The Hummingbird’s “Impossible” Migration5One marvel of the living world is migration. Many birds go south in the winter. The arctic tern migrates from the Arctic to the Antarctic and back each year. Birds have no maps to guide them, but they fly with such precision as airplane pilots. Some birds are now known to travel by the sun and the stars and some by the earth’s magnetic field. Many flights are non-stop and require lots of energy. For example, the ruby-throated hummingbird weighs only one tenth of an ounce (3 grams). It crosses the Gulf of Mexico twice a year, from North to South America and then back, 620 mi (1000 km). It beats its wings 75 times a second for 25 hours non-stop. That is over 6 million wingbeats non-stop!

Using computers and extensive metabolic studies, scientists have recently concluded that the hummingbird cannot do this.
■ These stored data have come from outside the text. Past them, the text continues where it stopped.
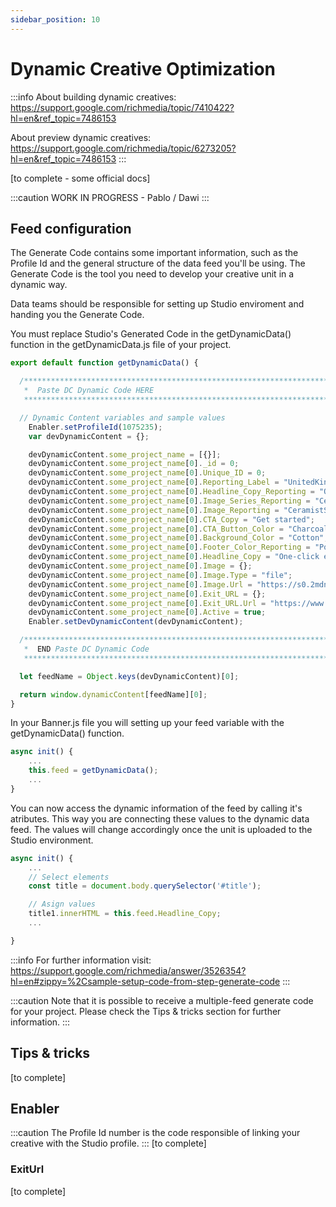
 ```yaml
---
sidebar_position: 10
---
```


# Dynamic Creative Optimization

:::info
About building dynamic creatives:
https://support.google.com/richmedia/topic/7410422?hl=en&ref_topic=7486153

About preview dynamic creatives:
https://support.google.com/richmedia/topic/6273205?hl=en&ref_topic=7486153
:::

[to complete - some official docs]

:::caution
WORK IN PROGRESS - Pablo / Dawi
:::

## Feed configuration

The Generate Code contains some important information, such as the Profile Id and the general structure of the data feed you'll be using.
The Generate Code is the tool you need to develop your creative unit in a dynamic way.

Data teams should be responsible for setting up Studio enviroment and handing you the Generate Code.

You must replace Studio's Generated Code in the getDynamicData() function in the getDynamicData.js file of your project. 


```js
export default function getDynamicData() {

  /*****************************************************************************************************************************
   *  Paste DC Dynamic Code HERE                                                                                               *
   *****************************************************************************************************************************/

  // Dynamic Content variables and sample values
    Enabler.setProfileId(1075235); 
    var devDynamicContent = {};

    devDynamicContent.some_project_name = [{}];
    devDynamicContent.some_project_name[0]._id = 0;
    devDynamicContent.some_project_name[0].Unique_ID = 0;
    devDynamicContent.some_project_name[0].Reporting_Label = "UnitedKingdom_ENT_Ecosystem_EcommerceOneClickIntegrations_CeramistStudio";
    devDynamicContent.some_project_name[0].Headline_Copy_Reporting = "One-click ecommerce integrations_Connect your online store in no time_Email + SMS just got easier";
    devDynamicContent.some_project_name[0].Image_Series_Reporting = "CeramistStudio";
    devDynamicContent.some_project_name[0].Image_Reporting = "CeramistStudioPotteryWheel_CeramistSmilingStudio_WooCommerce";
    devDynamicContent.some_project_name[0].CTA_Copy = "Get started";
    devDynamicContent.some_project_name[0].CTA_Button_Color = "Charcoal";
    devDynamicContent.some_project_name[0].Background_Color = "Cotton";
    devDynamicContent.some_project_name[0].Footer_Color_Reporting = "Poppy";
    devDynamicContent.some_project_name[0].Headline_Copy = "One-click ecommerce integrations";
    devDynamicContent.some_project_name[0].Image = {};
    devDynamicContent.some_project_name[0].Image.Type = "file";
    devDynamicContent.some_project_name[0].Image.Url = "https://s0.2mdn.net/ads/richmedia/studio/60029101/60029101_20220519103038284_Klaviyo_DCO_BG_ENT_Ecosystem_F2_CermasitStudioPotteryWheel_2x_300x600.png";
    devDynamicContent.some_project_name[0].Exit_URL = {};
    devDynamicContent.some_project_name[0].Exit_URL.Url = "https://www.google.com/";
    devDynamicContent.some_project_name[0].Active = true;
    Enabler.setDevDynamicContent(devDynamicContent);

  /*****************************************************************************************************************************
   *  END Paste DC Dynamic Code                                                                                                *
   *****************************************************************************************************************************/

  let feedName = Object.keys(devDynamicContent)[0];

  return window.dynamicContent[feedName][0];
}
```


In your Banner.js file you will setting up your feed variable with the getDynamicData() function.

```js
async init() {
    ...
    this.feed = getDynamicData();
    ...
}
```

You can now access the dynamic information of the feed by calling it's atributes.
This way you are connecting these values to the dynamic data feed. The values will change accordingly once the unit is uploaded to the Studio environment.

```js
async init() {
    ...
    // Select elements
    const title = document.body.querySelector('#title');

    // Asign values
    title1.innerHTML = this.feed.Headline_Copy;
    ...

}
```



:::info
For further information visit: 
https://support.google.com/richmedia/answer/3526354?hl=en#zippy=%2Csample-setup-code-from-step-generate-code
:::

:::caution
Note that it is possible to receive a multiple-feed generate code for your project. Please check the Tips & tricks section for further information.
:::


## Tips & tricks
[to complete]

## Enabler
:::caution
The Profile Id number is the code responsible of linking your creative with the Studio profile.
:::
[to complete]

### ExitUrl
[to complete]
They say that the 3 gram hummingbird can’t store enough energy for the flight. It would have to run out of fuel. But the little bird doesn’t concern itself with scientific studies, and makes the “impossible” trip twice a year.

 

The Paradoxical Frog

Almost everything in the world grows up. But there is an animal that grows down: the paradoxical frog (pseudis paradoxa). It lives in South America. When a tadpole, it reaches 10 inches (25 cm) in length. As it “grows up”, it gets smaller and smaller! When adult, it is only 3 inches (7.6 cm) long. It required careful design to change all the hundreds of genes involved, random chance could never have done it.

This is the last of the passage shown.